→ **LISTED ENTRIES**:
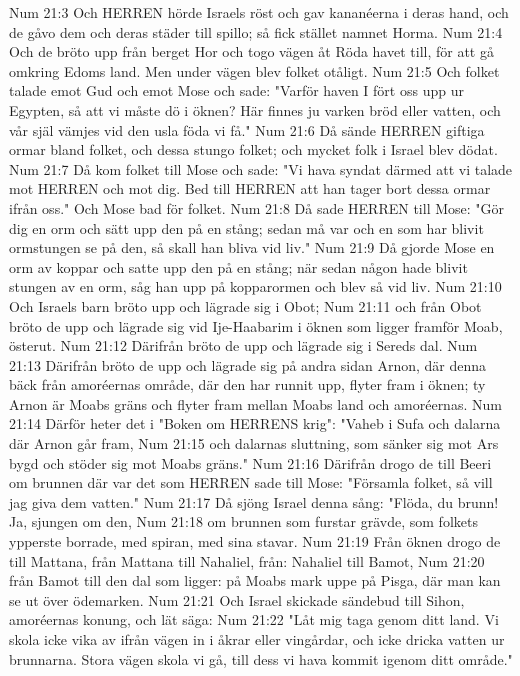 Num 21:3  Och HERREN hörde Israels röst och gav kananéerna i deras hand, och de gåvo dem och deras städer till spillo; så fick stället namnet Horma.
Num 21:4  Och de bröto upp från berget Hor och togo vägen åt Röda havet till, för att gå omkring Edoms land. Men under vägen blev folket otåligt.
Num 21:5  Och folket talade emot Gud och emot Mose och sade: "Varför haven I fört oss upp ur Egypten, så att vi måste dö i öknen? Här finnes ju varken bröd eller vatten, och vår själ vämjes vid den usla föda vi få."
Num 21:6  Då sände HERREN giftiga ormar bland folket, och dessa stungo folket; och mycket folk i Israel blev dödat.
Num 21:7  Då kom folket till Mose och sade: "Vi hava syndat därmed att vi talade mot HERREN och mot dig. Bed till HERREN att han tager bort dessa ormar ifrån oss." Och Mose bad för folket.
Num 21:8  Då sade HERREN till Mose: "Gör dig en orm och sätt upp den på en stång; sedan må var och en som har blivit ormstungen se på den, så skall han bliva vid liv."
Num 21:9  Då gjorde Mose en orm av koppar och satte upp den på en stång; när sedan någon hade blivit stungen av en orm, såg han upp på kopparormen och blev så vid liv.
Num 21:10  Och Israels barn bröto upp och lägrade sig i Obot;
Num 21:11  och från Obot bröto de upp och lägrade sig vid Ije-Haabarim i öknen som ligger framför Moab, österut.
Num 21:12  Därifrån bröto de upp och lägrade sig i Sereds dal.
Num 21:13  Därifrån bröto de upp och lägrade sig på andra sidan Arnon, där denna bäck från amoréernas område, där den har runnit upp, flyter fram i öknen; ty Arnon är Moabs gräns och flyter fram mellan Moabs land och amoréernas.
Num 21:14  Därför heter det i "Boken om HERRENS krig": "Vaheb i Sufa och dalarna där Arnon går fram,
Num 21:15  och dalarnas sluttning, som sänker sig mot Ars bygd och stöder sig mot Moabs gräns."
Num 21:16  Därifrån drogo de till Beeri om brunnen där var det som HERREN sade till Mose: "Församla folket, så vill jag giva dem vatten."
Num 21:17  Då sjöng Israel denna sång: "Flöda, du brunn! Ja, sjungen om den,
Num 21:18  om brunnen som furstar grävde, som folkets ypperste borrade, med spiran, med sina stavar.
Num 21:19  Från öknen drogo de till Mattana, från Mattana till Nahaliel, från: Nahaliel till Bamot,
Num 21:20  från Bamot till den dal som ligger: på Moabs mark uppe på Pisga, där man kan se ut över ödemarken.
Num 21:21  Och Israel skickade sändebud till Sihon, amoréernas konung, och lät säga:
Num 21:22  "Låt mig taga genom ditt land. Vi skola icke vika av ifrån vägen in i åkrar eller vingårdar, och icke dricka vatten ur brunnarna. Stora vägen skola vi gå, till dess vi hava kommit igenom ditt område."
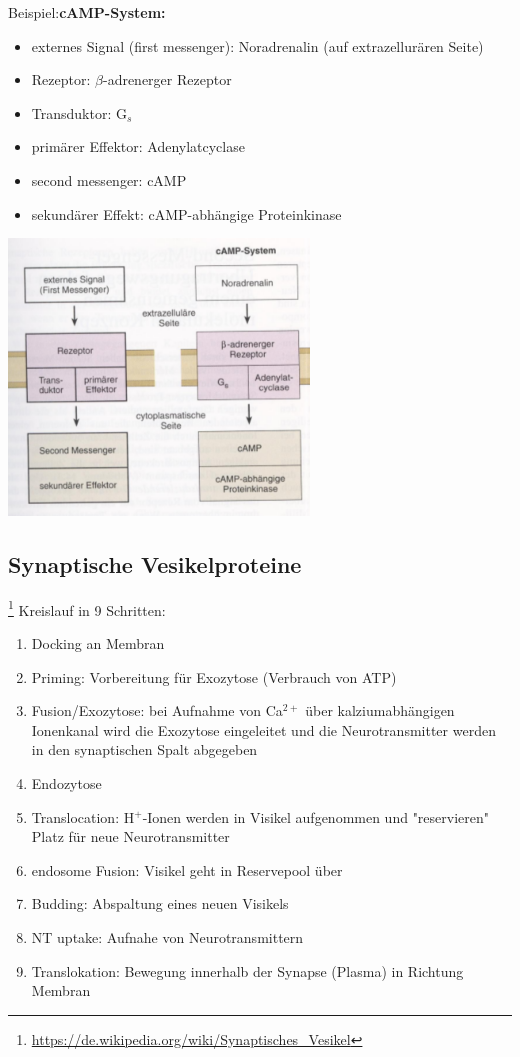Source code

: Beispiel:\textbf{cAMP-System:}
\begin{itemize}
	\item externes Signal (first messenger): Noradrenalin (auf extrazellurären Seite)
	\item Rezeptor: $\beta$-adrenerger Rezeptor
	\item Transduktor: G$_s$
	\item primärer Effektor: Adenylatcyclase
	\item second messenger: cAMP
	\item sekundärer Effekt: cAMP-abhängige Proteinkinase
\end{itemize}
\includegraphics[width=0.6\textwidth]{lectures/160601/pix/1.png}

\subsection{Synaptische Vesikelproteine}\footnote{\url{https://de.wikipedia.org/wiki/Synaptisches_Vesikel}}
Kreislauf in 9 Schritten:
\begin{enumerate}
	\item Docking an Membran
	\item Priming: Vorbereitung für Exozytose (Verbrauch von ATP)
	\item Fusion/Exozytose: bei Aufnahme von Ca$^{2+}$ über kalziumabhängigen Ionenkanal wird die Exozytose eingeleitet und die Neurotransmitter werden in den synaptischen Spalt abgegeben
	\item Endozytose
	\item Translocation: H$^+$-Ionen werden in Visikel aufgenommen und "reservieren" Platz für neue Neurotransmitter
	\item endosome Fusion: Visikel geht in Reservepool über
	\item Budding: Abspaltung eines neuen Visikels
	\item NT uptake: Aufnahe von Neurotransmittern
	\item Translokation: Bewegung innerhalb der Synapse (Plasma) in Richtung Membran
\end{enumerate}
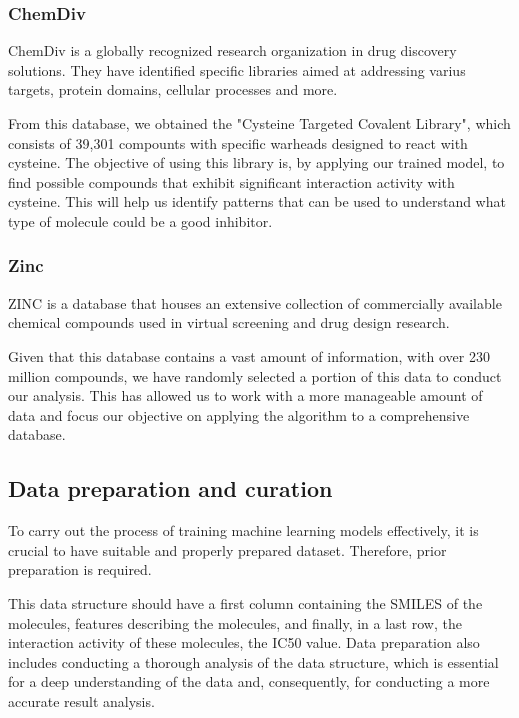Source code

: \documentclass[final,times,twocolumn,article]{elsarticle}
\begin{document}
\subsubsection{ChemDiv}

ChemDiv is a globally recognized research organization in drug discovery solutions. They have identified specific libraries aimed at addressing varius targets, protein domains, cellular processes and more. \cite{chemdivweb}

From this database, we obtained the "Cysteine Targeted Covalent Library", which consists of 39,301 compounts with specific warheads designed to react with cysteine. The objective of using this library is, by applying our trained model, to find possible compounds that exhibit significant interaction activity with cysteine. This will help us identify patterns that can be used to understand what type of molecule could be a good inhibitor. 

\subsubsection{Zinc}

ZINC is a database that houses an extensive collection of commercially available chemical compounds used in virtual screening and drug design research. \cite{zincweb}

Given that this database contains a vast amount of information, with over 230 million compounds, we have randomly selected a portion of this data to conduct our analysis. This has allowed us to work with a more manageable amount of data and focus our objective on applying the algorithm to a comprehensive database.


\subsection{Data preparation and curation}

To carry out the process of training machine learning models effectively, it is crucial to have suitable and properly prepared dataset. Therefore, prior preparation is required. 

This data structure should have a first column containing the SMILES of the molecules, features describing the molecules, and finally, in a last row, the interaction activity of these molecules, the IC50 value. Data preparation also includes conducting a thorough analysis of the data structure, which is essential for a deep understanding of the data and, consequently, for conducting a more accurate result analysis. 
\end{document}
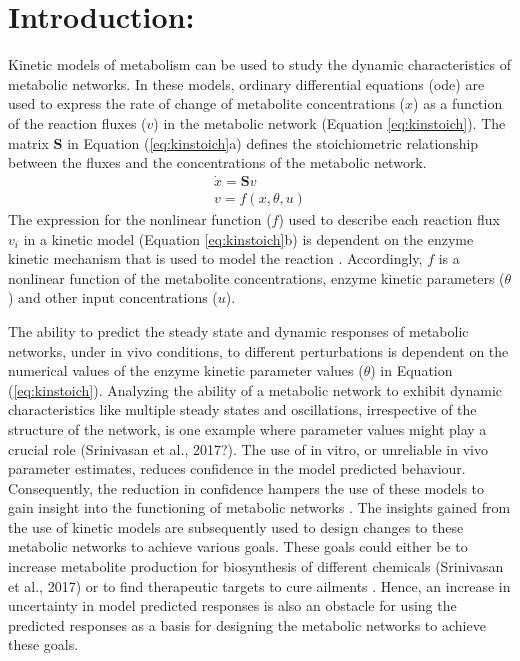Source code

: \documentclass[10pt]{article}
\begin{document}
\section{Introduction:}
Kinetic models of metabolism can be used to study the dynamic characteristics of metabolic networks. In these models, ordinary differential equations (ode) are used to express the rate of change of metabolite concentrations ($x$) as a function of the reaction fluxes ($v$) in the metabolic network (Equation \ref{eq:kinstoich}). The matrix $\mathbf{S}$ in Equation (\ref{eq:kinstoich}a) defines the stoichiometric relationship between the fluxes and the concentrations of the metabolic network.
\begin{subequations}\label{eq:kinstoich}
	\begin{align}
	\dot{x} = \mathbf{S}v\\
	v = f(x, \theta, u)
	\end{align}
\end{subequations}
The expression for the nonlinear function ($f$) used to describe each reaction flux $v_i$ in a kinetic model (Equation \ref{eq:kinstoich}b) is dependent on the enzyme kinetic mechanism that is used to model the reaction \parencite{Heijnen2005, Link2014, Machado2011, Srinivasan2015}. Accordingly, $f$ is a nonlinear function of the metabolite concentrations, enzyme kinetic parameters ($\theta$) and other input concentrations ($u$). 

The ability to predict the steady state and dynamic responses of metabolic networks, under in vivo conditions, to different perturbations is dependent on the numerical values of the enzyme kinetic parameter values ($\theta$) in Equation (\ref{eq:kinstoich}). Analyzing the ability of a metabolic network to exhibit dynamic characteristics like multiple steady states and oscillations, irrespective of the structure of the network, is one example where parameter values might play a crucial role \parencite{Srinivasan2015, Vital-Lopez2006}(Srinivasan et al., 2017?). The use of in vitro, or unreliable in vivo parameter estimates, reduces confidence in the model predicted behaviour. Consequently, the reduction in confidence hampers the use of these models to gain insight into the functioning of metabolic networks \parencite{Tran2008, Chakrabarti2013a}. The insights gained from the use of kinetic models are subsequently used to design changes to these metabolic networks to achieve various goals. These goals could either be to increase metabolite production for biosynthesis of different chemicals \parencite{Almquist2014, Khodayari2016, Costa2016, Andreozzi2016}(Srinivasan et al., 2017) or to find therapeutic targets to cure ailments \parencite{Apaolaza2017}. Hence, an increase in uncertainty in model predicted responses is also an obstacle for using the predicted responses as a basis for designing the metabolic networks to achieve these goals.  
\end{document}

→ **ABOUT THIS EXERCISE**:
Copy out the listing above in full and leave out its pictures.

→ **SOLUTION**:
 Num 21:3  Och HERREN hörde Israels röst och gav kananéerna i deras hand, och de gåvo dem och deras städer till spillo; så fick stället namnet Horma.
Num 21:4  Och de bröto upp från berget Hor och togo vägen åt Röda havet till, för att gå omkring Edoms land. Men under vägen blev folket otåligt.
Num 21:5  Och folket talade emot Gud och emot Mose och sade: "Varför haven I fört oss upp ur Egypten, så att vi måste dö i öknen? Här finnes ju varken bröd eller vatten, och vår själ vämjes vid den usla föda vi få."
Num 21:6  Då sände HERREN giftiga ormar bland folket, och dessa stungo folket; och mycket folk i Israel blev dödat.
Num 21:7  Då kom folket till Mose och sade: "Vi hava syndat därmed att vi talade mot HERREN och mot dig. Bed till HERREN att han tager bort dessa ormar ifrån oss." Och Mose bad för folket.
Num 21:8  Då sade HERREN till Mose: "Gör dig en orm och sätt upp den på en stång; sedan må var och en som har blivit ormstungen se på den, så skall han bliva vid liv."
Num 21:9  Då gjorde Mose en orm av koppar och satte upp den på en stång; när sedan någon hade blivit stungen av en orm, såg han upp på kopparormen och blev så vid liv.
Num 21:10  Och Israels barn bröto upp och lägrade sig i Obot;
Num 21:11  och från Obot bröto de upp och lägrade sig vid Ije-Haabarim i öknen som ligger framför Moab, österut.
Num 21:12  Därifrån bröto de upp och lägrade sig i Sereds dal.
Num 21:13  Därifrån bröto de upp och lägrade sig på andra sidan Arnon, där denna bäck från amoréernas område, där den har runnit upp, flyter fram i öknen; ty Arnon är Moabs gräns och flyter fram mellan Moabs land och amoréernas.
Num 21:14  Därför heter det i "Boken om HERRENS krig": "Vaheb i Sufa och dalarna där Arnon går fram,
Num 21:15  och dalarnas sluttning, som sänker sig mot Ars bygd och stöder sig mot Moabs gräns."
Num 21:16  Därifrån drogo de till Beeri om brunnen där var det som HERREN sade till Mose: "Församla folket, så vill jag giva dem vatten."
Num 21:17  Då sjöng Israel denna sång: "Flöda, du brunn! Ja, sjungen om den,
Num 21:18  om brunnen som furstar grävde, som folkets ypperste borrade, med spiran, med sina stavar.
Num 21:19  Från öknen drogo de till Mattana, från Mattana till Nahaliel, från: Nahaliel till Bamot,
Num 21:20  från Bamot till den dal som ligger: på Moabs mark uppe på Pisga, där man kan se ut över ödemarken.
Num 21:21  Och Israel skickade sändebud till Sihon, amoréernas konung, och lät säga:
Num 21:22  "Låt mig taga genom ditt land. Vi skola icke vika av ifrån vägen in i åkrar eller vingårdar, och icke dricka vatten ur brunnarna. Stora vägen skola vi gå, till dess vi hava kommit igenom ditt område."
Source code

: Beispiel:\textbf{cAMP-System:}
\begin{itemize}
	\item externes Signal (first messenger): Noradrenalin (auf extrazellurären Seite)
	\item Rezeptor: $\beta$-adrenerger Rezeptor
	\item Transduktor: G$_s$
	\item primärer Effektor: Adenylatcyclase
	\item second messenger: cAMP
	\item sekundärer Effekt: cAMP-abhängige Proteinkinase
\end{itemize}
\includegraphics[width=0.6\textwidth]{lectures/160601/pix/1.png}

\subsection{Synaptische Vesikelproteine}\footnote{\url{https://de.wikipedia.org/wiki/Synaptisches_Vesikel}}
Kreislauf in 9 Schritten:
\begin{enumerate}
	\item Docking an Membran
	\item Priming: Vorbereitung für Exozytose (Verbrauch von ATP)
	\item Fusion/Exozytose: bei Aufnahme von Ca$^{2+}$ über kalziumabhängigen Ionenkanal wird die Exozytose eingeleitet und die Neurotransmitter werden in den synaptischen Spalt abgegeben
	\item Endozytose
	\item Translocation: H$^+$-Ionen werden in Visikel aufgenommen und "reservieren" Platz für neue Neurotransmitter
	\item endosome Fusion: Visikel geht in Reservepool über
	\item Budding: Abspaltung eines neuen Visikels
	\item NT uptake: Aufnahe von Neurotransmittern
	\item Translokation: Bewegung innerhalb der Synapse (Plasma) in Richtung Membran
\end{enumerate}
Source code

: \documentclass[final,times,twocolumn,article]{elsarticle}
\begin{document}
\subsubsection{ChemDiv}

ChemDiv is a globally recognized research organization in drug discovery solutions. They have identified specific libraries aimed at addressing varius targets, protein domains, cellular processes and more. \cite{chemdivweb}

From this database, we obtained the "Cysteine Targeted Covalent Library", which consists of 39,301 compounts with specific warheads designed to react with cysteine. The objective of using this library is, by applying our trained model, to find possible compounds that exhibit significant interaction activity with cysteine. This will help us identify patterns that can be used to understand what type of molecule could be a good inhibitor. 

\subsubsection{Zinc}

ZINC is a database that houses an extensive collection of commercially available chemical compounds used in virtual screening and drug design research. \cite{zincweb}

Given that this database contains a vast amount of information, with over 230 million compounds, we have randomly selected a portion of this data to conduct our analysis. This has allowed us to work with a more manageable amount of data and focus our objective on applying the algorithm to a comprehensive database.


\subsection{Data preparation and curation}

To carry out the process of training machine learning models effectively, it is crucial to have suitable and properly prepared dataset. Therefore, prior preparation is required. 

This data structure should have a first column containing the SMILES of the molecules, features describing the molecules, and finally, in a last row, the interaction activity of these molecules, the IC50 value. Data preparation also includes conducting a thorough analysis of the data structure, which is essential for a deep understanding of the data and, consequently, for conducting a more accurate result analysis. 
\end{document}
Source code

: \documentclass[10pt]{article}
\begin{document}
\section{Introduction:}
Kinetic models of metabolism can be used to study the dynamic characteristics of metabolic networks. In these models, ordinary differential equations (ode) are used to express the rate of change of metabolite concentrations ($x$) as a function of the reaction fluxes ($v$) in the metabolic network (Equation \ref{eq:kinstoich}). The matrix $\mathbf{S}$ in Equation (\ref{eq:kinstoich}a) defines the stoichiometric relationship between the fluxes and the concentrations of the metabolic network.
\begin{subequations}\label{eq:kinstoich}
	\begin{align}
	\dot{x} = \mathbf{S}v\\
	v = f(x, \theta, u)
	\end{align}
\end{subequations}
The expression for the nonlinear function ($f$) used to describe each reaction flux $v_i$ in a kinetic model (Equation \ref{eq:kinstoich}b) is dependent on the enzyme kinetic mechanism that is used to model the reaction \parencite{Heijnen2005, Link2014, Machado2011, Srinivasan2015}. Accordingly, $f$ is a nonlinear function of the metabolite concentrations, enzyme kinetic parameters ($\theta$) and other input concentrations ($u$). 

The ability to predict the steady state and dynamic responses of metabolic networks, under in vivo conditions, to different perturbations is dependent on the numerical values of the enzyme kinetic parameter values ($\theta$) in Equation (\ref{eq:kinstoich}). Analyzing the ability of a metabolic network to exhibit dynamic characteristics like multiple steady states and oscillations, irrespective of the structure of the network, is one example where parameter values might play a crucial role \parencite{Srinivasan2015, Vital-Lopez2006}(Srinivasan et al., 2017?). The use of in vitro, or unreliable in vivo parameter estimates, reduces confidence in the model predicted behaviour. Consequently, the reduction in confidence hampers the use of these models to gain insight into the functioning of metabolic networks \parencite{Tran2008, Chakrabarti2013a}. The insights gained from the use of kinetic models are subsequently used to design changes to these metabolic networks to achieve various goals. These goals could either be to increase metabolite production for biosynthesis of different chemicals \parencite{Almquist2014, Khodayari2016, Costa2016, Andreozzi2016}(Srinivasan et al., 2017) or to find therapeutic targets to cure ailments \parencite{Apaolaza2017}. Hence, an increase in uncertainty in model predicted responses is also an obstacle for using the predicted responses as a basis for designing the metabolic networks to achieve these goals.  
\end{document}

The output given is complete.